WHAT TO DO =>
Your answer must repeat the full listing, line for line.

DATA =>
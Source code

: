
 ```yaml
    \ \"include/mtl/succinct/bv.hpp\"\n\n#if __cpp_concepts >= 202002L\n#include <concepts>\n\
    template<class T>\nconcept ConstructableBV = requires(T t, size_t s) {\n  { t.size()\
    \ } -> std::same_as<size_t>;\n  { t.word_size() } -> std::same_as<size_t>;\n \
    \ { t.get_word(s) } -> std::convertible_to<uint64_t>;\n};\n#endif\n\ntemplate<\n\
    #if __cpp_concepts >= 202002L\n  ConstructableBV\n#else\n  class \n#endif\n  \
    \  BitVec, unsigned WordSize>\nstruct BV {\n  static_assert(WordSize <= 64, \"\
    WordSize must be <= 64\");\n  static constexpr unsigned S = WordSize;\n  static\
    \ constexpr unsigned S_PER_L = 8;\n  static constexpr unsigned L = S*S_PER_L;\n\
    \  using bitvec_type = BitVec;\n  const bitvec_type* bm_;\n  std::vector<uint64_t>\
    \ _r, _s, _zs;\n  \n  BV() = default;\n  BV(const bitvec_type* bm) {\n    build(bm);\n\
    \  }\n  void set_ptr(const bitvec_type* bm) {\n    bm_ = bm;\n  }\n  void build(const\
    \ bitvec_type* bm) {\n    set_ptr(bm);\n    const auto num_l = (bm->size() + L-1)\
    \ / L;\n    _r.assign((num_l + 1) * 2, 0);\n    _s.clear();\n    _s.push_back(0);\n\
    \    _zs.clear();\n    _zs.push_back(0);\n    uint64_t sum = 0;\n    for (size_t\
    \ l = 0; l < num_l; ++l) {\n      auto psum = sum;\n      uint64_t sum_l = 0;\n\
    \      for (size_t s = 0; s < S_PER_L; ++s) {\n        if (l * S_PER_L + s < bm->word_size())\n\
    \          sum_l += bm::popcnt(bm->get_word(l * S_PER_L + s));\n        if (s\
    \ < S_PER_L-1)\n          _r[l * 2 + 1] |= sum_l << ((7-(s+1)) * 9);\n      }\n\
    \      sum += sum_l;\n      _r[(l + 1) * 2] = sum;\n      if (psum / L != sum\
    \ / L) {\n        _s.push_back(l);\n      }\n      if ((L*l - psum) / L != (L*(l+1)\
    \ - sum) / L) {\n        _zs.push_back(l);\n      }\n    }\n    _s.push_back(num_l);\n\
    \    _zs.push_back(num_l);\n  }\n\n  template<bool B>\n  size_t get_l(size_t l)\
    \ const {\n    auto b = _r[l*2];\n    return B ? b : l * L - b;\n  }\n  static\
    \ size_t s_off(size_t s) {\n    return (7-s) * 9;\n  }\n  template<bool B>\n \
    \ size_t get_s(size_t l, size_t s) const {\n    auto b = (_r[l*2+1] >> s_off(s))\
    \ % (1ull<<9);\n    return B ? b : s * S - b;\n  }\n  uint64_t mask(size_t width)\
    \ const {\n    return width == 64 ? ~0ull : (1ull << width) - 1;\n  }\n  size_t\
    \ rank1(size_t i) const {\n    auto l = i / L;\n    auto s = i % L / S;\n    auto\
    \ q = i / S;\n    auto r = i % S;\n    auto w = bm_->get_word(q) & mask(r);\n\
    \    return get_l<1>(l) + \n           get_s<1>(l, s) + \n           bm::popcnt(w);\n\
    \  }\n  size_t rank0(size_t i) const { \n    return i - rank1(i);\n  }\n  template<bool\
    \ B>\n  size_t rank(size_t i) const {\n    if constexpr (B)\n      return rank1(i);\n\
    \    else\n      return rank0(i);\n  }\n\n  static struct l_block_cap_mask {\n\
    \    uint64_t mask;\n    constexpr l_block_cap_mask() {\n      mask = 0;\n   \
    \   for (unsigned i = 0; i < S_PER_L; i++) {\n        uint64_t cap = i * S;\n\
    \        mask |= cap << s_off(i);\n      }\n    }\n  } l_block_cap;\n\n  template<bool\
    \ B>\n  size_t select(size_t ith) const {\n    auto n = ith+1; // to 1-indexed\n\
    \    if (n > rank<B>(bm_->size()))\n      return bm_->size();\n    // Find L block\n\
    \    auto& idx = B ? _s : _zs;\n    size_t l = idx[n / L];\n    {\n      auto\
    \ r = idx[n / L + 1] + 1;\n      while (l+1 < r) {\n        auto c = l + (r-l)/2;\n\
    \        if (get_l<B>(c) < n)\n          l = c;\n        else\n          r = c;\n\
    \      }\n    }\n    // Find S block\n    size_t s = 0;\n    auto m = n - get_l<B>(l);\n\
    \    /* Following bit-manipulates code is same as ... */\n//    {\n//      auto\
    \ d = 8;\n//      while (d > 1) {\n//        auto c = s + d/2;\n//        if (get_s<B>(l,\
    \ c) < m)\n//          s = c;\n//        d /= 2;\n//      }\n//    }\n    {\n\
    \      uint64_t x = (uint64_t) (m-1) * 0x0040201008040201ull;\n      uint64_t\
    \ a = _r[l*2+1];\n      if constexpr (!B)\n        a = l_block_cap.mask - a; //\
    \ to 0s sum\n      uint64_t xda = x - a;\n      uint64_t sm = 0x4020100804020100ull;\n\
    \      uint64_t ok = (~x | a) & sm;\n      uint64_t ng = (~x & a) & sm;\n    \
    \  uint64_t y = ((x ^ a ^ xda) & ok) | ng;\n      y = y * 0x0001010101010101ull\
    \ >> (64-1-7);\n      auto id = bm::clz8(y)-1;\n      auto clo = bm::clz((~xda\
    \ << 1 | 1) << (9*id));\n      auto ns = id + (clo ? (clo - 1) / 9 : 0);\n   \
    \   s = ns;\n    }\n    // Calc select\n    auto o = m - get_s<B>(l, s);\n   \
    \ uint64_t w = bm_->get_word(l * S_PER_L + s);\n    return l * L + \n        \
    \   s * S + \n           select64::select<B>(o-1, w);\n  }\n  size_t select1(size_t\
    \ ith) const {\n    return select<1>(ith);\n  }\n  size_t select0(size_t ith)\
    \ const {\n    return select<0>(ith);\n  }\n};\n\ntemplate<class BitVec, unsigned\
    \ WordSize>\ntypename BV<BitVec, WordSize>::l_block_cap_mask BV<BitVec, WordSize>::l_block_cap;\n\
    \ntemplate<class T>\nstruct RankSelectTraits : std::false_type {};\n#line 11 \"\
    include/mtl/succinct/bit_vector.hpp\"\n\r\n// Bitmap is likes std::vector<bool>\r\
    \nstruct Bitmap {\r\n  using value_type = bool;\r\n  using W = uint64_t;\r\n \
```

ANSWER =>
Source code

:
 ```yaml
    \ \"include/mtl/succinct/bv.hpp\"\n\n#if __cpp_concepts >= 202002L\n#include <concepts>\n\
    template<class T>\nconcept ConstructableBV = requires(T t, size_t s) {\n  { t.size()\
    \ } -> std::same_as<size_t>;\n  { t.word_size() } -> std::same_as<size_t>;\n \
    \ { t.get_word(s) } -> std::convertible_to<uint64_t>;\n};\n#endif\n\ntemplate<\n\
    #if __cpp_concepts >= 202002L\n  ConstructableBV\n#else\n  class \n#endif\n  \
    \  BitVec, unsigned WordSize>\nstruct BV {\n  static_assert(WordSize <= 64, \"\
    WordSize must be <= 64\");\n  static constexpr unsigned S = WordSize;\n  static\
    \ constexpr unsigned S_PER_L = 8;\n  static constexpr unsigned L = S*S_PER_L;\n\
    \  using bitvec_type = BitVec;\n  const bitvec_type* bm_;\n  std::vector<uint64_t>\
    \ _r, _s, _zs;\n  \n  BV() = default;\n  BV(const bitvec_type* bm) {\n    build(bm);\n\
    \  }\n  void set_ptr(const bitvec_type* bm) {\n    bm_ = bm;\n  }\n  void build(const\
    \ bitvec_type* bm) {\n    set_ptr(bm);\n    const auto num_l = (bm->size() + L-1)\
    \ / L;\n    _r.assign((num_l + 1) * 2, 0);\n    _s.clear();\n    _s.push_back(0);\n\
    \    _zs.clear();\n    _zs.push_back(0);\n    uint64_t sum = 0;\n    for (size_t\
    \ l = 0; l < num_l; ++l) {\n      auto psum = sum;\n      uint64_t sum_l = 0;\n\
    \      for (size_t s = 0; s < S_PER_L; ++s) {\n        if (l * S_PER_L + s < bm->word_size())\n\
    \          sum_l += bm::popcnt(bm->get_word(l * S_PER_L + s));\n        if (s\
    \ < S_PER_L-1)\n          _r[l * 2 + 1] |= sum_l << ((7-(s+1)) * 9);\n      }\n\
    \      sum += sum_l;\n      _r[(l + 1) * 2] = sum;\n      if (psum / L != sum\
    \ / L) {\n        _s.push_back(l);\n      }\n      if ((L*l - psum) / L != (L*(l+1)\
    \ - sum) / L) {\n        _zs.push_back(l);\n      }\n    }\n    _s.push_back(num_l);\n\
    \    _zs.push_back(num_l);\n  }\n\n  template<bool B>\n  size_t get_l(size_t l)\
    \ const {\n    auto b = _r[l*2];\n    return B ? b : l * L - b;\n  }\n  static\
    \ size_t s_off(size_t s) {\n    return (7-s) * 9;\n  }\n  template<bool B>\n \
    \ size_t get_s(size_t l, size_t s) const {\n    auto b = (_r[l*2+1] >> s_off(s))\
    \ % (1ull<<9);\n    return B ? b : s * S - b;\n  }\n  uint64_t mask(size_t width)\
    \ const {\n    return width == 64 ? ~0ull : (1ull << width) - 1;\n  }\n  size_t\
    \ rank1(size_t i) const {\n    auto l = i / L;\n    auto s = i % L / S;\n    auto\
    \ q = i / S;\n    auto r = i % S;\n    auto w = bm_->get_word(q) & mask(r);\n\
    \    return get_l<1>(l) + \n           get_s<1>(l, s) + \n           bm::popcnt(w);\n\
    \  }\n  size_t rank0(size_t i) const { \n    return i - rank1(i);\n  }\n  template<bool\
    \ B>\n  size_t rank(size_t i) const {\n    if constexpr (B)\n      return rank1(i);\n\
    \    else\n      return rank0(i);\n  }\n\n  static struct l_block_cap_mask {\n\
    \    uint64_t mask;\n    constexpr l_block_cap_mask() {\n      mask = 0;\n   \
    \   for (unsigned i = 0; i < S_PER_L; i++) {\n        uint64_t cap = i * S;\n\
    \        mask |= cap << s_off(i);\n      }\n    }\n  } l_block_cap;\n\n  template<bool\
    \ B>\n  size_t select(size_t ith) const {\n    auto n = ith+1; // to 1-indexed\n\
    \    if (n > rank<B>(bm_->size()))\n      return bm_->size();\n    // Find L block\n\
    \    auto& idx = B ? _s : _zs;\n    size_t l = idx[n / L];\n    {\n      auto\
    \ r = idx[n / L + 1] + 1;\n      while (l+1 < r) {\n        auto c = l + (r-l)/2;\n\
    \        if (get_l<B>(c) < n)\n          l = c;\n        else\n          r = c;\n\
    \      }\n    }\n    // Find S block\n    size_t s = 0;\n    auto m = n - get_l<B>(l);\n\
    \    /* Following bit-manipulates code is same as ... */\n//    {\n//      auto\
    \ d = 8;\n//      while (d > 1) {\n//        auto c = s + d/2;\n//        if (get_s<B>(l,\
    \ c) < m)\n//          s = c;\n//        d /= 2;\n//      }\n//    }\n    {\n\
    \      uint64_t x = (uint64_t) (m-1) * 0x0040201008040201ull;\n      uint64_t\
    \ a = _r[l*2+1];\n      if constexpr (!B)\n        a = l_block_cap.mask - a; //\
    \ to 0s sum\n      uint64_t xda = x - a;\n      uint64_t sm = 0x4020100804020100ull;\n\
    \      uint64_t ok = (~x | a) & sm;\n      uint64_t ng = (~x & a) & sm;\n    \
    \  uint64_t y = ((x ^ a ^ xda) & ok) | ng;\n      y = y * 0x0001010101010101ull\
    \ >> (64-1-7);\n      auto id = bm::clz8(y)-1;\n      auto clo = bm::clz((~xda\
    \ << 1 | 1) << (9*id));\n      auto ns = id + (clo ? (clo - 1) / 9 : 0);\n   \
    \   s = ns;\n    }\n    // Calc select\n    auto o = m - get_s<B>(l, s);\n   \
    \ uint64_t w = bm_->get_word(l * S_PER_L + s);\n    return l * L + \n        \
    \   s * S + \n           select64::select<B>(o-1, w);\n  }\n  size_t select1(size_t\
    \ ith) const {\n    return select<1>(ith);\n  }\n  size_t select0(size_t ith)\
    \ const {\n    return select<0>(ith);\n  }\n};\n\ntemplate<class BitVec, unsigned\
    \ WordSize>\ntypename BV<BitVec, WordSize>::l_block_cap_mask BV<BitVec, WordSize>::l_block_cap;\n\
    \ntemplate<class T>\nstruct RankSelectTraits : std::false_type {};\n#line 11 \"\
    include/mtl/succinct/bit_vector.hpp\"\n\r\n// Bitmap is likes std::vector<bool>\r\
    \nstruct Bitmap {\r\n  using value_type = bool;\r\n  using W = uint64_t;\r\n \
```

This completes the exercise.